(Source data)
⁂

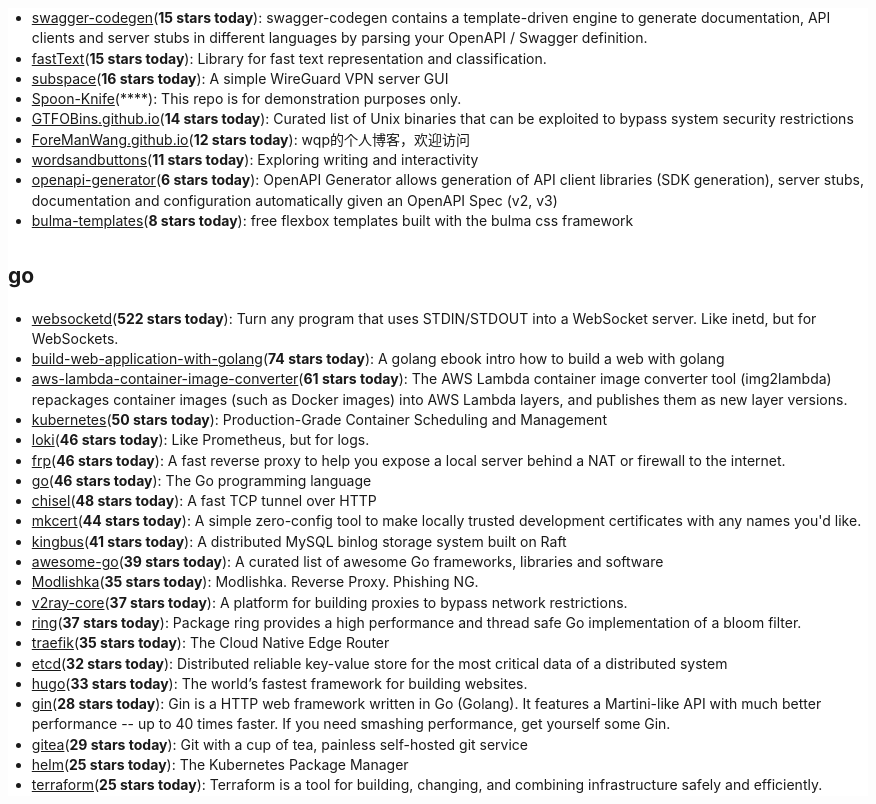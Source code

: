 * [swagger-codegen](https://github.com/swagger-api/swagger-codegen)(**15 stars today**): swagger-codegen contains a template-driven engine to generate documentation, API clients and server stubs in different languages by parsing your OpenAPI / Swagger definition.
* [fastText](https://github.com/facebookresearch/fastText)(**15 stars today**): Library for fast text representation and classification.
* [subspace](https://github.com/subspacecloud/subspace)(**16 stars today**): A simple WireGuard VPN server GUI
* [Spoon-Knife](https://github.com/octocat/Spoon-Knife)(****): This repo is for demonstration purposes only.
* [GTFOBins.github.io](https://github.com/GTFOBins/GTFOBins.github.io)(**14 stars today**): Curated list of Unix binaries that can be exploited to bypass system security restrictions
* [ForeManWang.github.io](https://github.com/ForeManWang/ForeManWang.github.io)(**12 stars today**): wqp的个人博客，欢迎访问
* [wordsandbuttons](https://github.com/akalenuk/wordsandbuttons)(**11 stars today**): Exploring writing and interactivity
* [openapi-generator](https://github.com/OpenAPITools/openapi-generator)(**6 stars today**): OpenAPI Generator allows generation of API client libraries (SDK generation), server stubs, documentation and configuration automatically given an OpenAPI Spec (v2, v3)
* [bulma-templates](https://github.com/dansup/bulma-templates)(**8 stars today**): free flexbox templates built with the bulma css framework

## go
* [websocketd](https://github.com/joewalnes/websocketd)(**522 stars today**): Turn any program that uses STDIN/STDOUT into a WebSocket server. Like inetd, but for WebSockets.
* [build-web-application-with-golang](https://github.com/astaxie/build-web-application-with-golang)(**74 stars today**): A golang ebook intro how to build a web with golang
* [aws-lambda-container-image-converter](https://github.com/awslabs/aws-lambda-container-image-converter)(**61 stars today**): The AWS Lambda container image converter tool (img2lambda) repackages container images (such as Docker images) into AWS Lambda layers, and publishes them as new layer versions.
* [kubernetes](https://github.com/kubernetes/kubernetes)(**50 stars today**): Production-Grade Container Scheduling and Management
* [loki](https://github.com/grafana/loki)(**46 stars today**): Like Prometheus, but for logs.
* [frp](https://github.com/fatedier/frp)(**46 stars today**): A fast reverse proxy to help you expose a local server behind a NAT or firewall to the internet.
* [go](https://github.com/golang/go)(**46 stars today**): The Go programming language
* [chisel](https://github.com/jpillora/chisel)(**48 stars today**): A fast TCP tunnel over HTTP
* [mkcert](https://github.com/FiloSottile/mkcert)(**44 stars today**): A simple zero-config tool to make locally trusted development certificates with any names you'd like.
* [kingbus](https://github.com/flike/kingbus)(**41 stars today**): A distributed MySQL binlog storage system built on Raft
* [awesome-go](https://github.com/avelino/awesome-go)(**39 stars today**): A curated list of awesome Go frameworks, libraries and software
* [Modlishka](https://github.com/drk1wi/Modlishka)(**35 stars today**): Modlishka. Reverse Proxy. Phishing NG.
* [v2ray-core](https://github.com/v2ray/v2ray-core)(**37 stars today**): A platform for building proxies to bypass network restrictions.
* [ring](https://github.com/TheTannerRyan/ring)(**37 stars today**): Package ring provides a high performance and thread safe Go implementation of a bloom filter.
* [traefik](https://github.com/containous/traefik)(**35 stars today**): The Cloud Native Edge Router
* [etcd](https://github.com/etcd-io/etcd)(**32 stars today**): Distributed reliable key-value store for the most critical data of a distributed system
* [hugo](https://github.com/gohugoio/hugo)(**33 stars today**): The world’s fastest framework for building websites.
* [gin](https://github.com/gin-gonic/gin)(**28 stars today**): Gin is a HTTP web framework written in Go (Golang). It features a Martini-like API with much better performance -- up to 40 times faster. If you need smashing performance, get yourself some Gin.
* [gitea](https://github.com/go-gitea/gitea)(**29 stars today**): Git with a cup of tea, painless self-hosted git service
* [helm](https://github.com/helm/helm)(**25 stars today**): The Kubernetes Package Manager
* [terraform](https://github.com/hashicorp/terraform)(**25 stars today**): Terraform is a tool for building, changing, and combining infrastructure safely and efficiently.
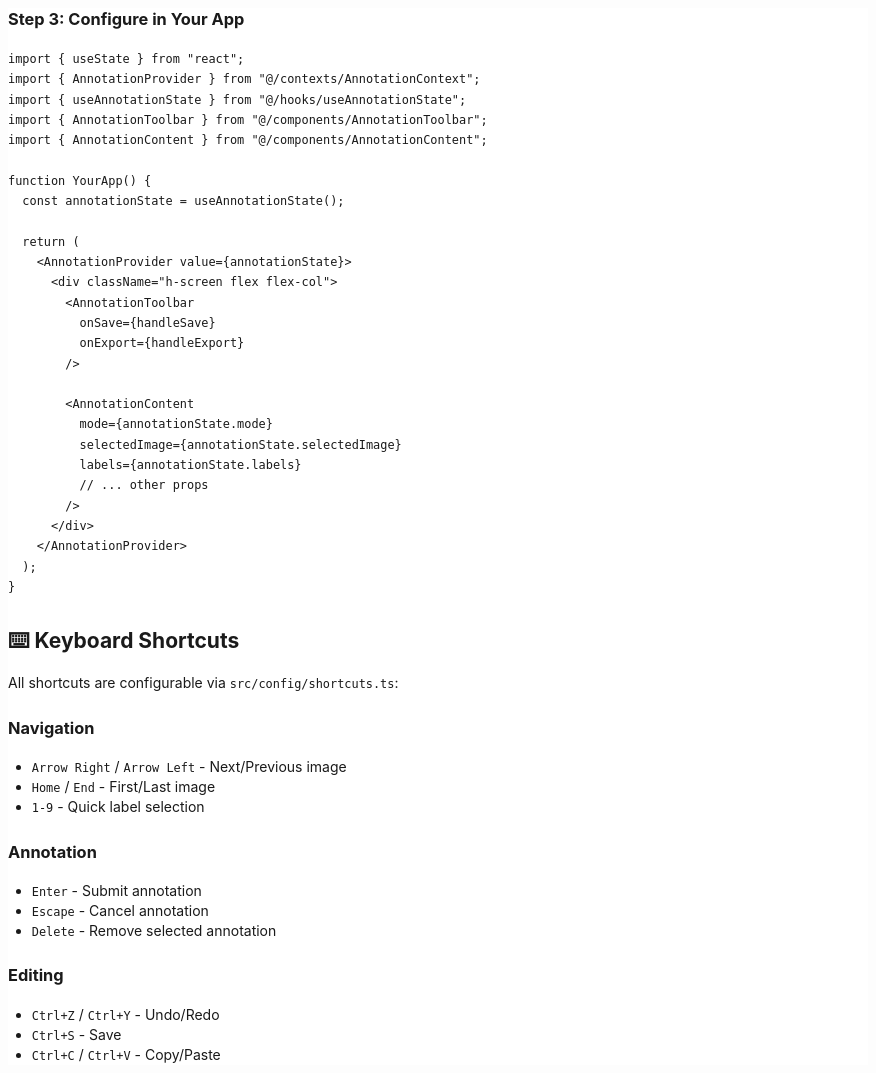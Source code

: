 ### Step 3: Configure in Your App

```tsx
import { useState } from "react";
import { AnnotationProvider } from "@/contexts/AnnotationContext";
import { useAnnotationState } from "@/hooks/useAnnotationState";
import { AnnotationToolbar } from "@/components/AnnotationToolbar";
import { AnnotationContent } from "@/components/AnnotationContent";

function YourApp() {
  const annotationState = useAnnotationState();
  
  return (
    <AnnotationProvider value={annotationState}>
      <div className="h-screen flex flex-col">
        <AnnotationToolbar 
          onSave={handleSave}
          onExport={handleExport}
        />
        
        <AnnotationContent
          mode={annotationState.mode}
          selectedImage={annotationState.selectedImage}
          labels={annotationState.labels}
          // ... other props
        />
      </div>
    </AnnotationProvider>
  );
}
```

## ⌨️ Keyboard Shortcuts

All shortcuts are configurable via `src/config/shortcuts.ts`:

### Navigation
- `Arrow Right` / `Arrow Left` - Next/Previous image
- `Home` / `End` - First/Last image
- `1-9` - Quick label selection

### Annotation
- `Enter` - Submit annotation
- `Escape` - Cancel annotation
- `Delete` - Remove selected annotation

### Editing
- `Ctrl+Z` / `Ctrl+Y` - Undo/Redo
- `Ctrl+S` - Save
- `Ctrl+C` / `Ctrl+V` - Copy/Paste
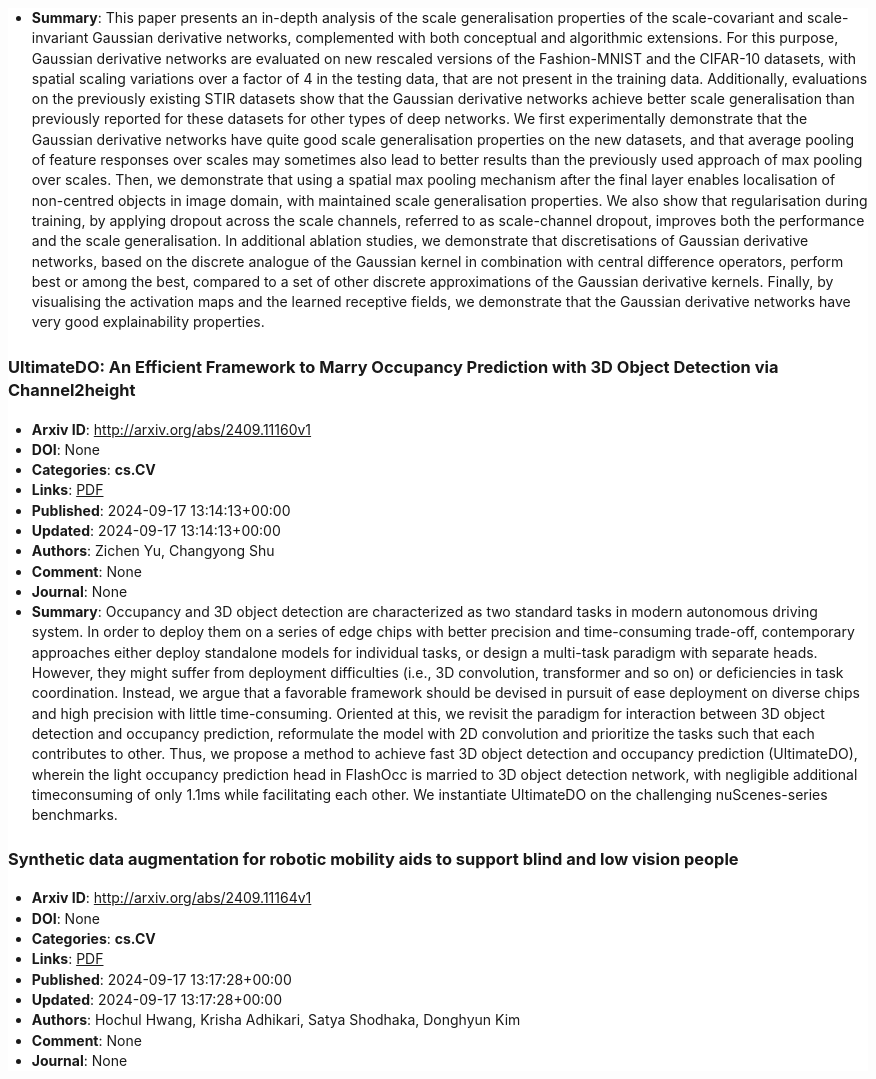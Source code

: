 - **Summary**: This paper presents an in-depth analysis of the scale generalisation properties of the scale-covariant and scale-invariant Gaussian derivative networks, complemented with both conceptual and algorithmic extensions. For this purpose, Gaussian derivative networks are evaluated on new rescaled versions of the Fashion-MNIST and the CIFAR-10 datasets, with spatial scaling variations over a factor of 4 in the testing data, that are not present in the training data. Additionally, evaluations on the previously existing STIR datasets show that the Gaussian derivative networks achieve better scale generalisation than previously reported for these datasets for other types of deep networks.   We first experimentally demonstrate that the Gaussian derivative networks have quite good scale generalisation properties on the new datasets, and that average pooling of feature responses over scales may sometimes also lead to better results than the previously used approach of max pooling over scales. Then, we demonstrate that using a spatial max pooling mechanism after the final layer enables localisation of non-centred objects in image domain, with maintained scale generalisation properties. We also show that regularisation during training, by applying dropout across the scale channels, referred to as scale-channel dropout, improves both the performance and the scale generalisation.   In additional ablation studies, we demonstrate that discretisations of Gaussian derivative networks, based on the discrete analogue of the Gaussian kernel in combination with central difference operators, perform best or among the best, compared to a set of other discrete approximations of the Gaussian derivative kernels.   Finally, by visualising the activation maps and the learned receptive fields, we demonstrate that the Gaussian derivative networks have very good explainability properties.



### UltimateDO: An Efficient Framework to Marry Occupancy Prediction with 3D Object Detection via Channel2height
- **Arxiv ID**: http://arxiv.org/abs/2409.11160v1
- **DOI**: None
- **Categories**: **cs.CV**
- **Links**: [PDF](http://arxiv.org/pdf/2409.11160v1)
- **Published**: 2024-09-17 13:14:13+00:00
- **Updated**: 2024-09-17 13:14:13+00:00
- **Authors**: Zichen Yu, Changyong Shu
- **Comment**: None
- **Journal**: None
- **Summary**: Occupancy and 3D object detection are characterized as two standard tasks in modern autonomous driving system. In order to deploy them on a series of edge chips with better precision and time-consuming trade-off, contemporary approaches either deploy standalone models for individual tasks, or design a multi-task paradigm with separate heads. However, they might suffer from deployment difficulties (i.e., 3D convolution, transformer and so on) or deficiencies in task coordination. Instead, we argue that a favorable framework should be devised in pursuit of ease deployment on diverse chips and high precision with little time-consuming. Oriented at this, we revisit the paradigm for interaction between 3D object detection and occupancy prediction, reformulate the model with 2D convolution and prioritize the tasks such that each contributes to other. Thus, we propose a method to achieve fast 3D object detection and occupancy prediction (UltimateDO), wherein the light occupancy prediction head in FlashOcc is married to 3D object detection network, with negligible additional timeconsuming of only 1.1ms while facilitating each other. We instantiate UltimateDO on the challenging nuScenes-series benchmarks.



### Synthetic data augmentation for robotic mobility aids to support blind and low vision people
- **Arxiv ID**: http://arxiv.org/abs/2409.11164v1
- **DOI**: None
- **Categories**: **cs.CV**
- **Links**: [PDF](http://arxiv.org/pdf/2409.11164v1)
- **Published**: 2024-09-17 13:17:28+00:00
- **Updated**: 2024-09-17 13:17:28+00:00
- **Authors**: Hochul Hwang, Krisha Adhikari, Satya Shodhaka, Donghyun Kim
- **Comment**: None
- **Journal**: None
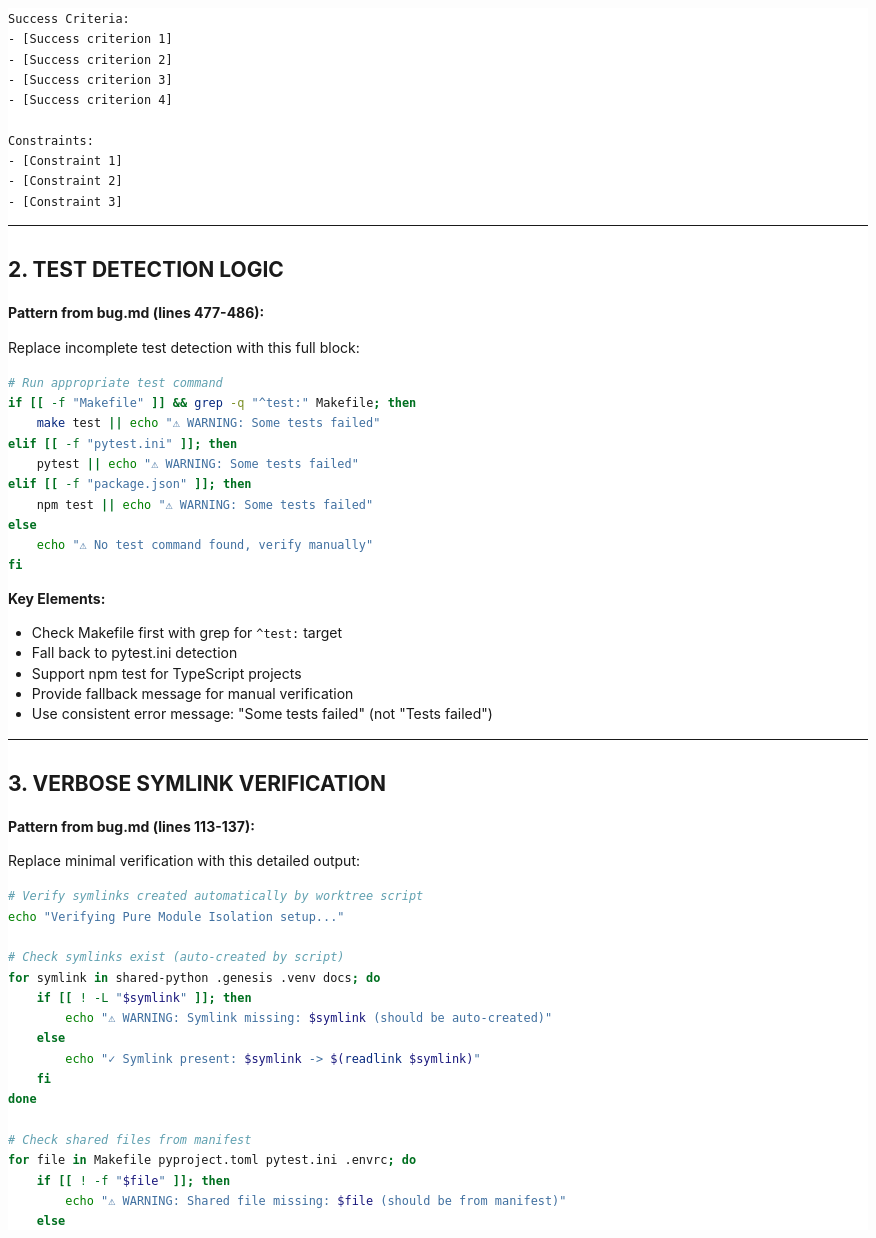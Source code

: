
 ```
Success Criteria:
- [Success criterion 1]
- [Success criterion 2]
- [Success criterion 3]
- [Success criterion 4]

Constraints:
- [Constraint 1]
- [Constraint 2]
- [Constraint 3]
```

---

## 2. TEST DETECTION LOGIC

**Pattern from bug.md (lines 477-486):**

Replace incomplete test detection with this full block:

```bash
# Run appropriate test command
if [[ -f "Makefile" ]] && grep -q "^test:" Makefile; then
    make test || echo "⚠️ WARNING: Some tests failed"
elif [[ -f "pytest.ini" ]]; then
    pytest || echo "⚠️ WARNING: Some tests failed"
elif [[ -f "package.json" ]]; then
    npm test || echo "⚠️ WARNING: Some tests failed"
else
    echo "⚠️ No test command found, verify manually"
fi
```

**Key Elements:**
- Check Makefile first with grep for `^test:` target
- Fall back to pytest.ini detection
- Support npm test for TypeScript projects
- Provide fallback message for manual verification
- Use consistent error message: "Some tests failed" (not "Tests failed")

---

## 3. VERBOSE SYMLINK VERIFICATION

**Pattern from bug.md (lines 113-137):**

Replace minimal verification with this detailed output:

```bash
# Verify symlinks created automatically by worktree script
echo "Verifying Pure Module Isolation setup..."

# Check symlinks exist (auto-created by script)
for symlink in shared-python .genesis .venv docs; do
    if [[ ! -L "$symlink" ]]; then
        echo "⚠️ WARNING: Symlink missing: $symlink (should be auto-created)"
    else
        echo "✓ Symlink present: $symlink -> $(readlink $symlink)"
    fi
done

# Check shared files from manifest
for file in Makefile pyproject.toml pytest.ini .envrc; do
    if [[ ! -f "$file" ]]; then
        echo "⚠️ WARNING: Shared file missing: $file (should be from manifest)"
    else
```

⁂

> [Description of the task]: Scan the data above for the word "missing" and report every line where it is found.

> [Response to the task]:
        echo "⚠️ WARNING: Symlink missing: $symlink (should be auto-created)"
        echo "⚠️ WARNING: Shared file missing: $file (should be from manifest)"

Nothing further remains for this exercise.